# Rahmenberatung



## Fox (13. Mai 2003)

Nochmal Off Topic, sorry:
Was haltet ihr vom WTP 4seasons???


----------



## Bremerhavener© (13. Mai 2003)

Der Neue ist sehr gut, sehr schöner Trails und Light Street Rahmen,
die alten waren etwas anfällig am Oberrohr, sind da ab und zu ma gerissen. Ist aber ausgebessert worden.

Sieht auf jeden Fall montiert extrem hammer aus, schoen flach,Gewicht is okay, Bremssockel an den Seatstays,dickes CNC-Steuerrohr und Tretlager...alles zu nem guten Preis !

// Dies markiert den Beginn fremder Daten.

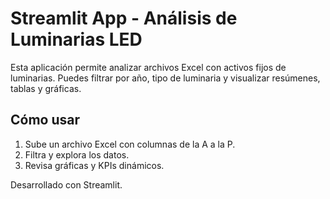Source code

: # Streamlit App - Análisis de Luminarias LED

Esta aplicación permite analizar archivos Excel con activos fijos de luminarias. Puedes filtrar por año, tipo de luminaria y visualizar resúmenes, tablas y gráficas.

## Cómo usar

1. Sube un archivo Excel con columnas de la A a la P.
2. Filtra y explora los datos.
3. Revisa gráficas y KPIs dinámicos.

Desarrollado con Streamlit.
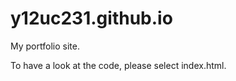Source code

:y12uc231.github.io
===========================

My portfolio site. 

To have a look at the code, please select index.html.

Gibt natürlich viele andere gute Rahmen, kann ich nichma alle aufzaehlen aber 4Seasons is schon guddi für das Geld.


----------



## MTB-News.de




----------



## Bremerhavener© (13. Mai 2003)

Wenn dir der Rahmen gefällt,sagt dir in dem Preissegment auch vielleicht der Fly Bikes Diablo zu, kannst du dir auch ma anschauen. Ist auch für Dirt/Light Street und hat die Vorteile das man ihn problemlos mit Rotor fahren kann und das er nur 2,66 (!) Kilo wiegt ,was wirklich unschlagbar ist.


----------



## Fox (13. Mai 2003)

Ja das wäre natürlich auch eine Möglichkeit... Den fährt der kater ja glaub ich auch...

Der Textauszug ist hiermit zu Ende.